We just have to not kill our way out of this because that’s not going to address it. We need to stop those attacks that are in train but we also have to address some of those underlying factors and conditions. I’m not saying that poverty causes somebody to become a terrorist, or a lack of governance, but they certainly do allow these terrorist organizations to grow and they take full advantage of those opportunities.

To summarize, the war on terrorism is working, compared to inaction or other policies. But, the American people should expect it to continue for millennia, or as long as lethal technologies and mass communication remain available to evil people.

Post a Comment 5 Comments

  • Posted by Samantha

    Director Brennan’s statement about the importance of development in combatting terrorism alludes to the need for practitioners who can navigate the space between development and US national security. It seems to me that these fields most often work separately. Defense policy could be more effective with greater engagement in development.

  • Posted by Adam

    Fascinating to observe how such a debate continues around the same misnomer: the “War on Terror”. You cannot make war on a strategy. More worryingly, you cannot make war if you aren’t honest about who the enemy is.

    The enemy is sunni islamic terrorist networks in so far as these threaten U.S. interests. Post-9/11 these movements have grown and nowhere more so than in Iraq. The 2003 invasion was the wrong call, and has set the U.S. back in so far as IS has become much more powerful than AQ ever was. So, the U.S. is not winning the war. Under Obama the U.S. is trying to get out of the ME and leave its allies to fight these wars with some U.S. support. Good for America? Maybe. Good for the allies? Not so much.

  • Posted by Jose

    After multiple tours in Iraq and Afghanistan I can say without a doubt that when we were there, there was progress. The people in these regions where insurgents/terrorist or what you would want to call them generally lived in fear. These “people,” aren’t the problem, the problem lies in the true believer and the power of violence. In addition, the financial portfolios of key groups gives them a key advantage as well as understanding the cultures in the area for continued growth. This is where the U.S. made a mistake in Iraq, withdrawing and leaving the country vulnerable and as such opportunist took advantage of an unstable geo-political environment.

  • Posted by ebeny

    Brennan says

    “There is evil in the world and some people just want to kill for the sake of killing.” “…the American people should expect it to continue for millennia or as long as lethal technologies and mass communication remains available to evil people.”

    Brennan recognizes that there is “evil” in the world and seems to suggest that the only way we could have Islamic evil attacks stopped is by ensuring that “lethal technologies and mass communication” are not “available to evil people”??? No.

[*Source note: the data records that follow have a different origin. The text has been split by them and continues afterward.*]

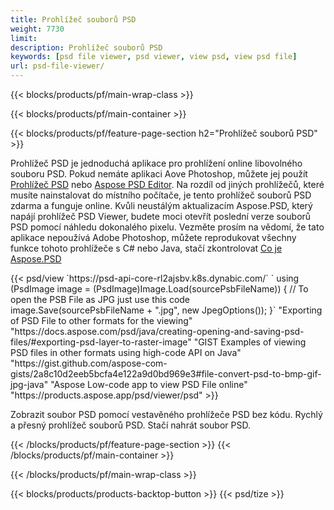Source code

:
 ```yaml
---
title: Prohlížeč souborů PSD
weight: 7730
limit: 
description: Prohlížeč souborů PSD
keywords: [psd file viewer, psd viewer, view psd, view psd file]
url: psd-file-viewer/
---
```


{{< blocks/products/pf/main-wrap-class >}}

{{< blocks/products/pf/main-container >}}

{{< blocks/products/pf/feature-page-section h2="Prohlížeč souborů PSD" >}}
<p>Prohlížeč PSD je jednoduchá aplikace pro prohlížení online libovolného souboru PSD. Pokud nemáte aplikaci Aove Photoshop, můžete jej použít <a href="/psd/view/psd-file-viewer">Prohlížeč PSD</a> nebo <a href="https://products.aspose.app/psd/editor">Aspose PSD Editor</a>. Na rozdíl od jiných prohlížečů, které musíte nainstalovat do místního počítače, je tento prohlížeč souborů PSD zdarma a funguje online. Kvůli neustálým aktualizacím Aspose.PSD, který napájí prohlížeč PSD Viewer, budete moci otevřít poslední verze souborů PSD pomocí náhledu dokonalého pixelu. Vezměte prosím na vědomí, že tato aplikace nepoužívá Adobe Photoshop, můžete reprodukovat všechny funkce tohoto prohlížeče s C# nebo Java, stačí zkontrolovat <a href="https://products.aspose.com/psd">Co je Aspose.PSD</a></p>
{{< psd/view `https://psd-api-core-rl2ajsbv.k8s.dynabic.com/` 
`    using (PsdImage image = (PsdImage)Image.Load(sourcePsbFileName))
    {
	    // To open the PSB File as JPG just use this code
        image.Save(sourcePsbFileName + ".jpg",  new JpegOptions());
    }` 
"Exporting of PSD File to other formats for the viewing" "https://docs.aspose.com/psd/java/creating-opening-and-saving-psd-files/#exporting-psd-layer-to-raster-image" 
"GIST Examples of viewing PSD files in other formats using high-code API on Java" "https://gist.github.com/aspose-com-gists/2a8c10d2eeb5bcfa4e122a9d0bd969e3#file-convert-psd-to-bmp-gif-jpg-java" 
"Aspose Low-code app to view PSD File online" "https://products.aspose.app/psd/viewer/psd" >}}
<p>Zobrazit soubor PSD pomocí vestavěného prohlížeče PSD bez kódu. Rychlý a přesný prohlížeč souborů PSD. Stačí nahrát soubor PSD.</p>
{{< /blocks/products/pf/feature-page-section >}}
{{< /blocks/products/pf/main-container >}}


{{< /blocks/products/pf/main-wrap-class >}}

{{< blocks/products/products-backtop-button >}}
{{< psd/tize >}}
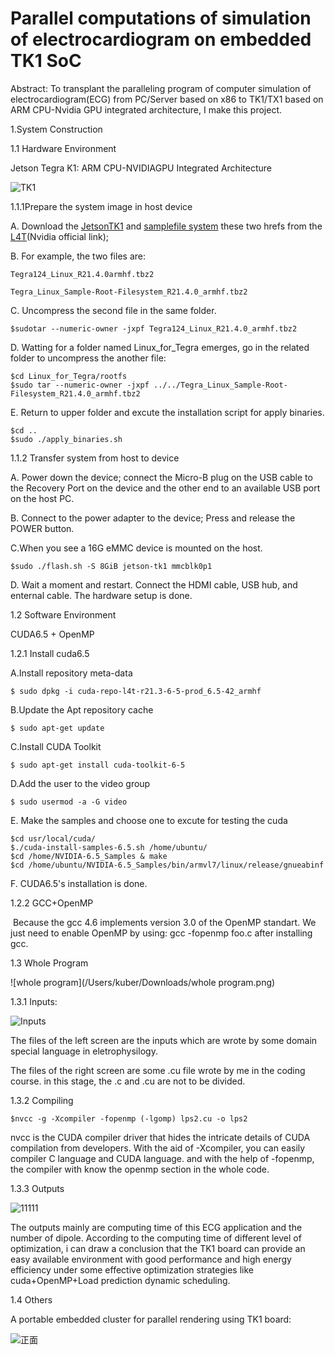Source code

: # Parallel computations of simulation of electrocardiogram on embedded TK1 SoC

Abstract: To transplant the paralleling program of computer simulation of electrocardiogram(ECG) from PC/Server based on x86 to TK1/TX1 based on ARM CPU-Nvidia GPU integrated architecture, I make this project.



1.System Construction

1.1 Hardware Environment

Jetson Tegra K1: ARM CPU-NVIDIAGPU Integrated Architecture

![TK1](/Users/kuber/Downloads/TK1.png)

1.1.1Prepare the system image in host device

A. Download the [JetsonTK1](http://developer.download.nvidia.com/embedded/L4T/r21_Release_v3.0/Tegra124_Linux_R21.3.0_armhf.tbz2) and [samplefile system](http://developer.download.nvidia.com/embedded/L4T/r21_Release_v3.0/Tegra_Linux_Sample-Root-Filesystem_R21.3.0_armhf.tbz2) these two hrefs from the [L4T](https://developer.nvidia.com/linux-tegra-r213)(Nvidia official link);

B. For example, the two files are:

```shell
Tegra124_Linux_R21.4.0armhf.tbz2

Tegra_Linux_Sample-Root-Filesystem_R21.4.0_armhf.tbz2
```

C. Uncompress the second file in the same folder.

```shell
$sudotar --numeric-owner -jxpf Tegra124_Linux_R21.4.0_armhf.tbz2
```

D. Watting for a folder named Linux_for_Tegra emerges, go in the related folder to uncompress the another file:

```shell
$cd Linux_for_Tegra/rootfs
$sudo tar --numeric-owner -jxpf ../../Tegra_Linux_Sample-Root-Filesystem_R21.4.0_armhf.tbz2
```

E. Return to upper folder and excute the installation script for apply binaries.

```shell
$cd ..
$sudo ./apply_binaries.sh
```

1.1.2 Transfer system from host to device

A. Power down the device; connect the Micro-B plug on the USB cable to the Recovery Port on the device and the other end to an available USB port on the host PC.

B. Connect to the power adapter to the device; Press and release the POWER button.

C.When you see a 16G eMMC device is mounted on the host.

```shell
$sudo ./flash.sh -S 8GiB jetson-tk1 mmcblk0p1
```

D. Wait a moment and restart. Connect the HDMI cable, USB hub, and enternal cable. The hardware setup is done.



1.2 Software Environment

CUDA6.5 + OpenMP

1.2.1 Install cuda6.5

A.Install repository meta-data

```shell
$ sudo dpkg -i cuda-repo-l4t-r21.3-6-5-prod_6.5-42_armhf
```

B.Update the Apt repository cache 

```shell
$ sudo apt-get update
```

C.Install CUDA Toolkit

```shell
$ sudo apt-get install cuda-toolkit-6-5 
```

D.Add the user to the video group

```shell
$ sudo usermod -a -G video
```

E. Make the samples and choose one to excute for testing the cuda

```shell
$cd usr/local/cuda/
$./cuda-install-samples-6.5.sh /home/ubuntu/
$cd /home/NVIDIA-6.5_Samples & make
$cd /home/ubuntu/NVIDIA-6.5_Samples/bin/armvl7/linux/release/gnueabinf
```

F. CUDA6.5's installation is done.

1.2.2 GCC+OpenMP

​	Because the gcc 4.6 implements version 3.0 of the OpenMP standart. We just need to enable OpenMP by using: gcc -fopenmp foo.c after installing gcc.

1.3 Whole Program

![whole program](/Users/kuber/Downloads/whole program.png)

1.3.1 Inputs:

![Inputs](/Users/kuber/Downloads/Inputs.png)

The files of the left screen are the inputs which are wrote by some domain special language in eletrophysilogy.

The files of the right screen are some .cu file wrote by me in the coding course. in this stage, the .c and .cu are not to be divided. 

1.3.2 Compiling

```shell
$nvcc -g -Xcompiler -fopenmp (-lgomp) lps2.cu -o lps2
```

nvcc is the CUDA compiler driver that hides the intricate details of CUDA compilation from developers. With the aid of -Xcompiler, you can easily compiler C language and CUDA language. and with the help of -fopenmp, the compiler with know the openmp section in the whole code.

1.3.3 Outputs

![11111](/Users/kuber/Downloads/11111.png)

The outputs mainly are computing time of this ECG application and the number of dipole. According to the computing time of different level of optimization, i can draw a conclusion that the TK1 board can provide an easy available environment with good performance and high energy efficiency under some effective optimization strategies like cuda+OpenMP+Load prediction dynamic scheduling.



1.4 Others

A portable embedded cluster for parallel rendering using TK1 board:

![正面](/Users/kuber/Documents/2A你点不点/并行-CUDA-TK1/TK1/TK1集群实物照片/正面.jpg)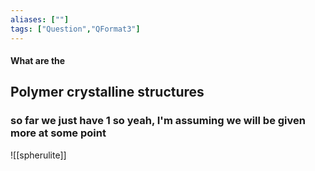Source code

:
 ```yaml
---
aliases: [""]
tags: ["Question","QFormat3"]
---
```


#### What are the
## Polymer crystalline structures
### so far we just have 1 so yeah, I'm assuming we will be given more at some point

![[spherulite]]
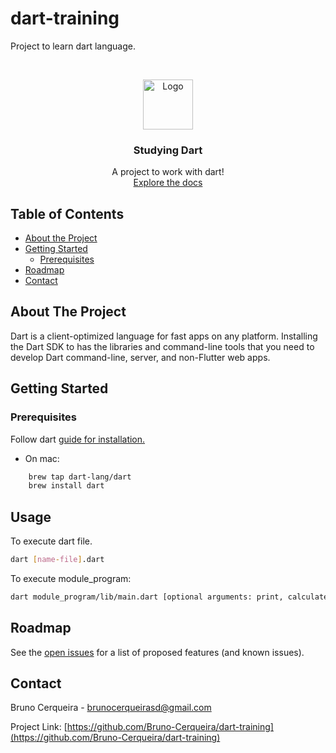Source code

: # dart-training
Project to learn dart language.

<!-- PROJECT  -->
<br />
<p align="center">
  <a href="https://dart.dev/">
    <img src="" alt="Logo" width="80" height="80">
  </a>

  <h3 align="center">Studying Dart</h3>

  <p align="center">
    A project to work with dart!
    <br />
    <a href="https://dart.dev/guides">Explore the docs</a>
  </p>
</p>



<!-- TABLE OF CONTENTS -->
## Table of Contents

* [About the Project](#about-the-project)
* [Getting Started](#getting-started)
  * [Prerequisites](#prerequisites)
* [Roadmap](#roadmap)
* [Contact](#contact)


<!-- ABOUT THE PROJECT -->
## About The Project

Dart is a client-optimized language for fast apps on any platform. Installing the Dart SDK to has the libraries and command-line tools that you need to develop Dart command-line, server, and non-Flutter web apps.


<!-- GETTING STARTED -->
## Getting Started

### Prerequisites

Follow dart [guide for installation.](https://dart.dev/get-dart)

- On mac:
```sh
    brew tap dart-lang/dart
    brew install dart
```


<!-- USAGE -->
## Usage

To execute dart file.
```sh
dart [name-file].dart
```

To execute module_program:
```sh
dart module_program/lib/main.dart [optional arguments: print, calculate, imc, shopping]
```

<!-- ROADMAP -->
## Roadmap

See the [open issues](https://github.com/Bruno-Cerqueira/dart-training/issues) for a list of proposed features (and known issues).


<!-- CONTACT -->
## Contact

Bruno Cerqueira - brunocerqueirasd@gmail.com

Project Link: [https://github.com/Bruno-Cerqueira/dart-training](https://github.com/Bruno-Cerqueira/dart-training)

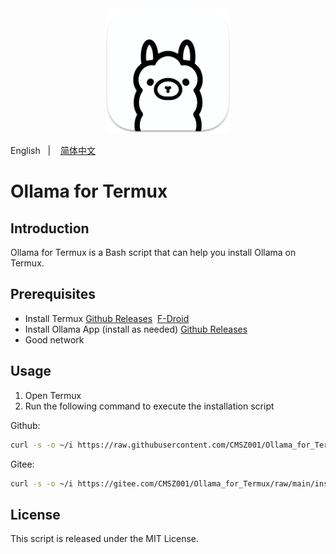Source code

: <div align="center">
  <img alt="ollama" height="200px" src="./_images/ollama.png">
</div>

English
&nbsp;&nbsp;| &nbsp;&nbsp;
<a href="./README_zh-cn.md">简体中文</a>

# Ollama for Termux

## Introduction
Ollama for Termux is a Bash script that can help you install Ollama on Termux.

## Prerequisites

- Install Termux
[Github Releases](https://github.com/termux/termux-app/releases/latest)&nbsp;
[F-Droid](https://f-droid.org/en/packages/com.termux)
- Install Ollama App (install as needed)
[Github Releases](https://github.com/JHubi1/ollama-app/releases/latest)
- Good network

## Usage

1. Open Termux
2. Run the following command to execute the installation script

Github:
```bash
curl -s -o ~/i https://raw.githubusercontent.com/CMSZ001/Ollama_for_Termux/refs/heads/main/install.sh && sh ~/i
```
Gitee:
```bash
curl -s -o ~/i https://gitee.com/CMSZ001/Ollama_for_Termux/raw/main/install.sh && sh ~/i
```

## License

This script is released under the MIT License.
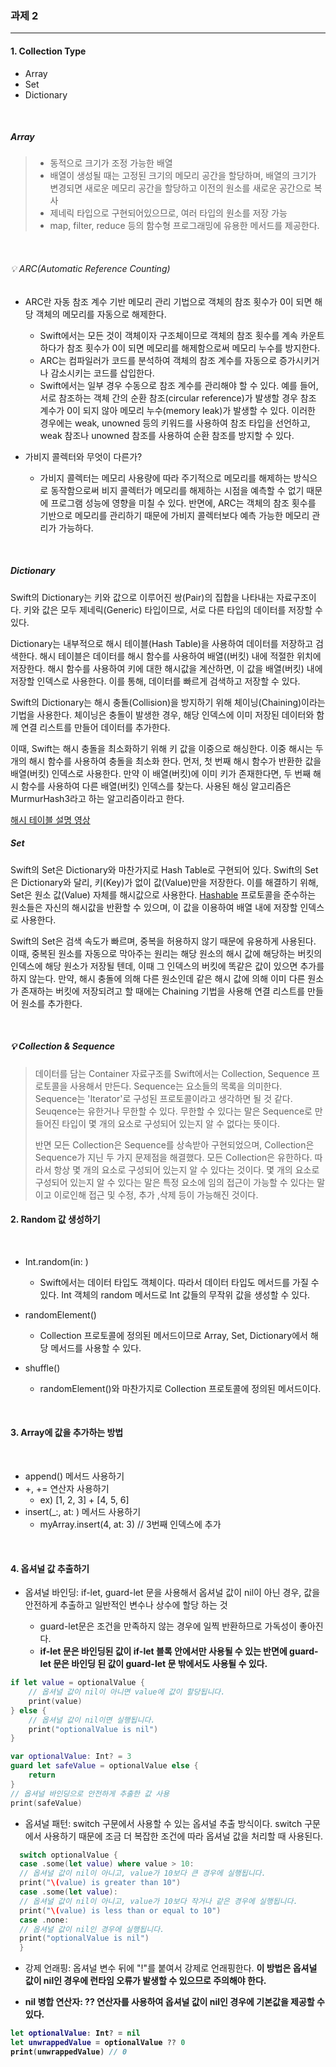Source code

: ### 과제 2

---

#### 1. Collection Type

- Array
- Set
- Dictionary

<br />

##### Array

> - 동적으로 크기가 조정 가능한 배열
> - 배열이 생성될 때는 고정된 크기의 메모리 공간을 할당하며, 배열의 크기가 변경되면 새로운 메모리 공간을 할당하고 이전의 원소를 새로운 공간으로 복사
> - 제네릭 타입으로 구현되어있으므로, 여러 타입의 원소를 저장 가능
> - map, filter, reduce 등의 함수형 프로그래밍에 유용한 메서드를 제공한다.

<br />

###### 💡 ARC(Automatic Reference Counting)

- ARC란 자동 참조 계수 기반 메모리 관리 기법으로 객체의 참조 횟수가 0이 되면 해당 객체의 메모리를 자동으로 해제한다.
  <br />

  - Swift에서는 모든 것이 객체이자 구조체이므로 객체의 참조 횟수를 계속 카운트하다가 참조 횟수가 0이 되면 메모리를 해제함으로써 메모리 누수를 방지한다.
  - ARC는 컴파일러가 코드를 분석하여 객체의 참조 계수를 자동으로 증가시키거나 감소시키는 코드를 삽입한다.
  - Swift에서는 일부 경우 수동으로 참조 계수를 관리해야 할 수 있다. 예를 들어, 서로 참조하는 객체 간의 순환 참조(circular reference)가 발생할 경우 참조 계수가 0이 되지 않아 메모리 누수(memory leak)가 발생할 수 있다. 이러한 경우에는 weak, unowned 등의 키워드를 사용하여 참조 타입을 선언하고, weak 참조나 unowned 참조를 사용하여 순환 참조를 방지할 수 있다.
    <br />

- 가비지 콜렉터와 무엇이 다른가?

  - 가비지 콜렉터는 메모리 사용량에 따라 주기적으로 메모리를 해제하는 방식으로 동작함으로써 비지 콜렉터가 메모리를 해제하는 시점을 예측할 수 없기 때문에 프로그램 성능에 영향을 미칠 수 있다. 반면에, ARC는 객체의 참조 횟수를 기반으로 메모리를 관리하기 때문에 가비지 콜렉터보다 예측 가능한 메모리 관리가 가능하다.
    <br />

<br />

##### Dictionary

Swift의 Dictionary는 키와 값으로 이루어진 쌍(Pair)의 집합을 나타내는 자료구조이다. 키와 값은 모두 제네릭(Generic) 타입이므로, 서로 다른 타입의 데이터를 저장할 수 있다.

Dictionary는 내부적으로 해시 테이블(Hash Table)을 사용하여 데이터를 저장하고 검색한다. 해시 테이블은 데이터를 해시 함수를 사용하여 배열((버킷) 내에 적절한 위치에 저장한다. 해시 함수를 사용하여 키에 대한 해시값을 계산하면, 이 값을 배열(버킷) 내에 저장할 인덱스로 사용한다. 이를 통해, 데이터를 빠르게 검색하고 저장할 수 있다.

Swift의 Dictionary는 해시 충돌(Collision)을 방지하기 위해 체이닝(Chaining)이라는 기법을 사용한다. 체이닝은 충돌이 발생한 경우, 해당 인덱스에 이미 저장된 데이터와 함께 연결 리스트를 만들어 데이터를 추가한다.

이때, Swift는 해시 충돌을 최소화하기 위해 키 값을 이중으로 해싱한다. 이중 해시는 두 개의 해시 함수를 사용하여 충돌을 최소화 한다. 먼저, 첫 번째 해시 함수가 반환한 값을 배열(버킷) 인덱스로 사용한다. 만약 이 배열(버킷)에 이미 키가 존재한다면, 두 번째 해시 함수를 사용하여 다른 배열(버킷) 인덱스를 찾는다. 사용된 해싱 알고리즘은 MurmurHash3라고 하는 알고리즘이라고 한다.

[해시 테이블 설명 영상](https://www.youtube.com/watch?v=HraOg7W3VAM)
<br />

##### Set

Swift의 Set은 Dictionary와 마찬가지로 Hash Table로 구현되어 있다. Swift의 Set은 Dictionary와 달리, 키(Key)가 없이 값(Value)만을 저장한다. 이를 해결하기 위해, Set은 원소 값(Value) 자체를 해시값으로 사용한다. [Hashable](https://developer.apple.com/documentation/swift/hashable) 프로토콜을 준수하는 원소들은 자신의 해시값을 반환할 수 있으며, 이 값을 이용하여 배열 내에 저장할 인덱스로 사용한다.

Swift의 Set은 검색 속도가 빠르며, 중복을 허용하지 않기 때문에 유용하게 사용된다. 이때, 중복된 원소를 자동으로 막아주는 원리는 해당 원소의 해시 값에 해당하는 버킷의 인덱스에 해당 원소가 저장될 텐데, 이때 그 인덱스의 버킷에 똑같은 값이 있으면 추가를 하지 않는다. 만약, 해시 충돌에 의해 다른 원소인데 같은 해시 값에 의해 이미 다른 원소가 존재하는 버킷에 저장되려고 할 때에는 Chaining 기법을 사용해 연결 리스트를 만들어 원소를 추가한다.

<br />

##### 💡 Collection & Sequence

> 데이터를 담는 Container 자료구조를 Swift에서는 Collection, Sequence 프로토콜을 사용해서 만든다.
> Sequence는 요소들의 목록을 의미한다. Sequence는 'Iterator'로 구성된 프로토콜이라고 생각하면 될 것 같다.
> Seuqence는 유한거나 무한할 수 있다. 무한할 수 있다는 말은 Sequence로 만들어진 타입이 몇 개의 요소로 구성되어 있는지 알 수 없다는 뜻이다.
>
> 반면 모든 Collection은 Sequence를 상속받아 구현되었으며, Collection은 Sequence가 지닌 두 가지 문제점을 해결했다.
> 모든 Collection은 유한하다. 따라서 항상 몇 개의 요소로 구성되어 있는지 알 수 있다는 것이다.
> 몇 개의 요소로 구성되어 있는지 알 수 있다는 말은 특정 요소에 임의 접근이 가능할 수 있다는 말이고 이로인해 접근 및 수정, 추가 ,삭제 등이 가능해진 것이다.

#### 2. Random 값 생성하기

<br />

- Int.random(in: )
  - Swift에서는 데이터 타입도 객체이다. 따라서 데이터 타입도 메서드를 가질 수 있다. Int 객체의 random 메서드로 Int 값들의 무작위 값을 생성할 수 있다.
    <br />
- randomElement()

  - Collection 프로토콜에 정의된 메서드이므로 Array, Set, Dictionary에서 해당 메서드를 사용할 수 있다.
    <br />

- shuffle()
  - randomElement()와 마찬가지로 Collection 프로토콜에 정의된 메서드이다.

<br />

#### 3. Array에 값을 추가하는 방법

<br />

- append() 메서드 사용하기
- +, += 연산자 사용하기
  - ex) [1, 2, 3] + [4, 5, 6]
- insert(\_:, at: ) 메서드 사용하기
  - myArray.insert(4, at: 3) // 3번째 인덱스에 추가

<br />

#### 4. 옵셔널 값 추출하기

- 옵셔널 바인딩: if-let, guard-let 문을 사용해서 옵셔널 값이 nil이 아닌 경우, 값을 안전하게 추출하고 일반적인 변수나 상수에 할당 하는 것

  - guard-let문은 조건을 만족하지 않는 경우에 일찍 반환하므로 가독성이 좋아진다.
  - <b>if-let 문은 바인딩된 값이 if-let 블록 안에서만 사용될 수 있는 반면에 guard-let 문은 바인딩 된 값이 guard-let 문 밖에서도 사용될 수 있다.</b>

```swift
if let value = optionalValue {
    // 옵셔널 값이 nil이 아니면 value에 값이 할당됩니다.
    print(value)
} else {
    // 옵셔널 값이 nil이면 실행됩니다.
    print("optionalValue is nil")
}
```

```swift
var optionalValue: Int? = 3
guard let safeValue = optionalValue else {
    return
}
// 옵셔널 바인딩으로 안전하게 추출한 값 사용
print(safeValue)
```

- 옵셔널 패턴: switch 구문에서 사용할 수 있는 옵셔널 추출 방식이다. switch 구문에서 사용하기 때문에 조금 더 복잡한 조건에 따라 옵셔널 값을 처리할 때 사용된다.

```swift
  switch optionalValue {
  case .some(let value) where value > 10:
  // 옵셔널 값이 nil이 아니고, value가 10보다 큰 경우에 실행됩니다.
  print("\(value) is greater than 10")
  case .some(let value):
  // 옵셔널 값이 nil이 아니고, value가 10보다 작거나 같은 경우에 실행됩니다.
  print("\(value) is less than or equal to 10")
  case .none:
  // 옵셔널 값이 nil인 경우에 실행됩니다.
  print("optionalValue is nil")
  }
```

- 강제 언래핑: 옵셔널 변수 뒤에 "!"를 붙여서 강제로 언래핑한다. <b> 이 방법은 옵셔널 값이 nil인 경우에 런타임 오류가 발생할 수 있으므로 주의해야 한다.<b>

- nil 병합 연산자: ?? 연산자를 사용하여 옵셔널 값이 nil인 경우에 기본값을 제공할 수 있다.

```swift
let optionalValue: Int? = nil
let unwrappedValue = optionalValue ?? 0
print(unwrappedValue) // 0
```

    The source of evil and the real solution to it is summarized for us in John 10:10 in the Bible. Added to that is the stoppage of Allah-worship or -invocation by a section of Christendom (Exodus 23:13; 1 Corinthians 10:14). There are other measures but what I’ve referred to is basic. Take it serious.

  • Posted by atomicangel

    The real reason that the terrorists attack us and everyone else is because we are in their lands and supporting their enemy. Has anyone in the government ever thought that maybe if we pulled out of the middle east and let them do what they want there things would be different?